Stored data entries
====
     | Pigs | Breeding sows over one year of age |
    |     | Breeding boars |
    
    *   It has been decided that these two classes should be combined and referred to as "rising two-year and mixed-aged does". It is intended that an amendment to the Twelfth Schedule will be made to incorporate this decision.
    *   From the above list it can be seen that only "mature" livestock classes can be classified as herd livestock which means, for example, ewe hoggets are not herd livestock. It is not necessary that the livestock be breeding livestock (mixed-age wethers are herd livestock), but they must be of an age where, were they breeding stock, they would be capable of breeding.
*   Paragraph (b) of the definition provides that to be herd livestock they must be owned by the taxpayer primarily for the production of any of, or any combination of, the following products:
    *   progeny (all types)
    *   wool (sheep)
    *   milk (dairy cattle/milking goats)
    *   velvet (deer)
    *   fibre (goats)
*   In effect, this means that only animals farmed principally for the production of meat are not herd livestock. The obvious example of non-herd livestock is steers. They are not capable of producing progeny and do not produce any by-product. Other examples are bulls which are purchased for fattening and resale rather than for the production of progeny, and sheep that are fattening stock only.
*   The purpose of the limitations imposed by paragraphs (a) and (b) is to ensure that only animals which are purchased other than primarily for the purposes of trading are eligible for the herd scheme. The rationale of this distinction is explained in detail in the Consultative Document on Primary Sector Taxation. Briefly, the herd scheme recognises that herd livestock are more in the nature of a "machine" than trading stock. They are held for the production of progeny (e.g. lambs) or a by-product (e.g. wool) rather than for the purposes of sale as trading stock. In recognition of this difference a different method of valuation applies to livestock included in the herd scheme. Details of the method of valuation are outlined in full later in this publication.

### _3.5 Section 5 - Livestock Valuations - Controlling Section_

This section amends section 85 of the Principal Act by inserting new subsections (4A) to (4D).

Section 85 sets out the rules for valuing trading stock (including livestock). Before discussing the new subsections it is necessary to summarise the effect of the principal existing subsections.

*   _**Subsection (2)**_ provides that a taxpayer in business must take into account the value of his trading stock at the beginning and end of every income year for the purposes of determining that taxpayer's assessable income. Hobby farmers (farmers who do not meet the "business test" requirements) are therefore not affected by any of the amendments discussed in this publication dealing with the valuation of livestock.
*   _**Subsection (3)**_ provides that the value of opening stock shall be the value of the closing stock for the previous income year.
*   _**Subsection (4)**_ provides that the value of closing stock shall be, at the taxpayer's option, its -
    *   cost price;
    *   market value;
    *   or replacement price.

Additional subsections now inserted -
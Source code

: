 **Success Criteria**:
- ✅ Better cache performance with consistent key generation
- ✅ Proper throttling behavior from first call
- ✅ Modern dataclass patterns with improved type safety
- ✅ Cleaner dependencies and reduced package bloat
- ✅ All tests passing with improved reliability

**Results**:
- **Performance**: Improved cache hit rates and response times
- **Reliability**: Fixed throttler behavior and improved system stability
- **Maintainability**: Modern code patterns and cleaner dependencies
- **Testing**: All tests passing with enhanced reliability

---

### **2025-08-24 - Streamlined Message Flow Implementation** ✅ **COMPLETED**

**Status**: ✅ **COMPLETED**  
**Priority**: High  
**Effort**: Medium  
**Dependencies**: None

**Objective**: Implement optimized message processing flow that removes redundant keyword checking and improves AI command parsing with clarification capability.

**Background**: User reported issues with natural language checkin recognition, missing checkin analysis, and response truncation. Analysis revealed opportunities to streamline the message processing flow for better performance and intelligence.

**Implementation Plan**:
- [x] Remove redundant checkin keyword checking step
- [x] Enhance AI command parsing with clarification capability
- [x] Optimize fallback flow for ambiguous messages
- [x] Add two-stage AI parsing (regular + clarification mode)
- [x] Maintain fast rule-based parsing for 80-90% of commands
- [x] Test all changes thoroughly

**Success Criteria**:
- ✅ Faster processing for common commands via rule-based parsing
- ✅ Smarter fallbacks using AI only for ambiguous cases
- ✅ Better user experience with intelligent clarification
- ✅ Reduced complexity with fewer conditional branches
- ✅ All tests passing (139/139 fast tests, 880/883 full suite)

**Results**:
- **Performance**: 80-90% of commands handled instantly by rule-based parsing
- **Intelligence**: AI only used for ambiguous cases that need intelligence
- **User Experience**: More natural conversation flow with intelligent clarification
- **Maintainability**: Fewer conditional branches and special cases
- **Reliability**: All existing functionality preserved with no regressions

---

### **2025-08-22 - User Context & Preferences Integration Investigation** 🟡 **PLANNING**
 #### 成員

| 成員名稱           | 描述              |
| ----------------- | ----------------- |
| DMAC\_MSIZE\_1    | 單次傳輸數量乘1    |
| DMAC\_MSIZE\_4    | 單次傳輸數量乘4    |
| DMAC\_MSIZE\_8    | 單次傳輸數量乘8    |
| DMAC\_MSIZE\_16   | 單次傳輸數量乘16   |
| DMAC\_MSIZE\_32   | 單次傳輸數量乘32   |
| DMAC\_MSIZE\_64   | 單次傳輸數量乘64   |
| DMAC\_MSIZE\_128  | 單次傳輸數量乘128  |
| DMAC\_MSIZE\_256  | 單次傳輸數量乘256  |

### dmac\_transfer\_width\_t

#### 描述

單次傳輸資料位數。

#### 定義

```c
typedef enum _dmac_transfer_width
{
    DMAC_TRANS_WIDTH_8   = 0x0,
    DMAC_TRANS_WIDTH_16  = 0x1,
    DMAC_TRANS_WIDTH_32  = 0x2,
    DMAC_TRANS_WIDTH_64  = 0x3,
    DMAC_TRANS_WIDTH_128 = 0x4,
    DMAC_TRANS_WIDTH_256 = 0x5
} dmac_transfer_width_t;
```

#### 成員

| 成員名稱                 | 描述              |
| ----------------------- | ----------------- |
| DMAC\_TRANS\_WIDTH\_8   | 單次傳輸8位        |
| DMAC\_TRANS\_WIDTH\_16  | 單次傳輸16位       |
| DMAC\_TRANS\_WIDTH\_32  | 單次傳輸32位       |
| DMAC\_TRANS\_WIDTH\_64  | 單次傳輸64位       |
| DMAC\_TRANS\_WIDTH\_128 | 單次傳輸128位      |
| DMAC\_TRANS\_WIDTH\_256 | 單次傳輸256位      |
====
Each line of the data above needs to be returned exactly.

     | Pigs | Breeding sows over one year of age |
    |     | Breeding boars |
    
    *   It has been decided that these two classes should be combined and referred to as "rising two-year and mixed-aged does". It is intended that an amendment to the Twelfth Schedule will be made to incorporate this decision.
    *   From the above list it can be seen that only "mature" livestock classes can be classified as herd livestock which means, for example, ewe hoggets are not herd livestock. It is not necessary that the livestock be breeding livestock (mixed-age wethers are herd livestock), but they must be of an age where, were they breeding stock, they would be capable of breeding.
*   Paragraph (b) of the definition provides that to be herd livestock they must be owned by the taxpayer primarily for the production of any of, or any combination of, the following products:
    *   progeny (all types)
    *   wool (sheep)
    *   milk (dairy cattle/milking goats)
    *   velvet (deer)
    *   fibre (goats)
*   In effect, this means that only animals farmed principally for the production of meat are not herd livestock. The obvious example of non-herd livestock is steers. They are not capable of producing progeny and do not produce any by-product. Other examples are bulls which are purchased for fattening and resale rather than for the production of progeny, and sheep that are fattening stock only.
*   The purpose of the limitations imposed by paragraphs (a) and (b) is to ensure that only animals which are purchased other than primarily for the purposes of trading are eligible for the herd scheme. The rationale of this distinction is explained in detail in the Consultative Document on Primary Sector Taxation. Briefly, the herd scheme recognises that herd livestock are more in the nature of a "machine" than trading stock. They are held for the production of progeny (e.g. lambs) or a by-product (e.g. wool) rather than for the purposes of sale as trading stock. In recognition of this difference a different method of valuation applies to livestock included in the herd scheme. Details of the method of valuation are outlined in full later in this publication.

### _3.5 Section 5 - Livestock Valuations - Controlling Section_

This section amends section 85 of the Principal Act by inserting new subsections (4A) to (4D).

Section 85 sets out the rules for valuing trading stock (including livestock). Before discussing the new subsections it is necessary to summarise the effect of the principal existing subsections.

*   _**Subsection (2)**_ provides that a taxpayer in business must take into account the value of his trading stock at the beginning and end of every income year for the purposes of determining that taxpayer's assessable income. Hobby farmers (farmers who do not meet the "business test" requirements) are therefore not affected by any of the amendments discussed in this publication dealing with the valuation of livestock.
*   _**Subsection (3)**_ provides that the value of opening stock shall be the value of the closing stock for the previous income year.
*   _**Subsection (4)**_ provides that the value of closing stock shall be, at the taxpayer's option, its -
    *   cost price;
    *   market value;
    *   or replacement price.

Additional subsections now inserted -
Source code

: **Success Criteria**:
- ✅ Better cache performance with consistent key generation
- ✅ Proper throttling behavior from first call
- ✅ Modern dataclass patterns with improved type safety
- ✅ Cleaner dependencies and reduced package bloat
- ✅ All tests passing with improved reliability

**Results**:
- **Performance**: Improved cache hit rates and response times
- **Reliability**: Fixed throttler behavior and improved system stability
- **Maintainability**: Modern code patterns and cleaner dependencies
- **Testing**: All tests passing with enhanced reliability

---

### **2025-08-24 - Streamlined Message Flow Implementation** ✅ **COMPLETED**

**Status**: ✅ **COMPLETED**  
**Priority**: High  
**Effort**: Medium  
**Dependencies**: None

**Objective**: Implement optimized message processing flow that removes redundant keyword checking and improves AI command parsing with clarification capability.

**Background**: User reported issues with natural language checkin recognition, missing checkin analysis, and response truncation. Analysis revealed opportunities to streamline the message processing flow for better performance and intelligence.

**Implementation Plan**:
- [x] Remove redundant checkin keyword checking step
- [x] Enhance AI command parsing with clarification capability
- [x] Optimize fallback flow for ambiguous messages
- [x] Add two-stage AI parsing (regular + clarification mode)
- [x] Maintain fast rule-based parsing for 80-90% of commands
- [x] Test all changes thoroughly

**Success Criteria**:
- ✅ Faster processing for common commands via rule-based parsing
- ✅ Smarter fallbacks using AI only for ambiguous cases
- ✅ Better user experience with intelligent clarification
- ✅ Reduced complexity with fewer conditional branches
- ✅ All tests passing (139/139 fast tests, 880/883 full suite)

**Results**:
- **Performance**: 80-90% of commands handled instantly by rule-based parsing
- **Intelligence**: AI only used for ambiguous cases that need intelligence
- **User Experience**: More natural conversation flow with intelligent clarification
- **Maintainability**: Fewer conditional branches and special cases
- **Reliability**: All existing functionality preserved with no regressions

---

### **2025-08-22 - User Context & Preferences Integration Investigation** 🟡 **PLANNING**
 #### 成員

| 成員名稱           | 描述              |
| ----------------- | ----------------- |
| DMAC\_MSIZE\_1    | 單次傳輸數量乘1    |
| DMAC\_MSIZE\_4    | 單次傳輸數量乘4    |
| DMAC\_MSIZE\_8    | 單次傳輸數量乘8    |
| DMAC\_MSIZE\_16   | 單次傳輸數量乘16   |
| DMAC\_MSIZE\_32   | 單次傳輸數量乘32   |
| DMAC\_MSIZE\_64   | 單次傳輸數量乘64   |
| DMAC\_MSIZE\_128  | 單次傳輸數量乘128  |
| DMAC\_MSIZE\_256  | 單次傳輸數量乘256  |

### dmac\_transfer\_width\_t

#### 描述

單次傳輸資料位數。

#### 定義

```c
typedef enum _dmac_transfer_width
{
    DMAC_TRANS_WIDTH_8   = 0x0,
    DMAC_TRANS_WIDTH_16  = 0x1,
    DMAC_TRANS_WIDTH_32  = 0x2,
    DMAC_TRANS_WIDTH_64  = 0x3,
    DMAC_TRANS_WIDTH_128 = 0x4,
    DMAC_TRANS_WIDTH_256 = 0x5
} dmac_transfer_width_t;
```

#### 成員

| 成員名稱                 | 描述              |
| ----------------------- | ----------------- |
| DMAC\_TRANS\_WIDTH\_8   | 單次傳輸8位        |
| DMAC\_TRANS\_WIDTH\_16  | 單次傳輸16位       |
| DMAC\_TRANS\_WIDTH\_32  | 單次傳輸32位       |
| DMAC\_TRANS\_WIDTH\_64  | 單次傳輸64位       |
| DMAC\_TRANS\_WIDTH\_128 | 單次傳輸128位      |
| DMAC\_TRANS\_WIDTH\_256 | 單次傳輸256位      |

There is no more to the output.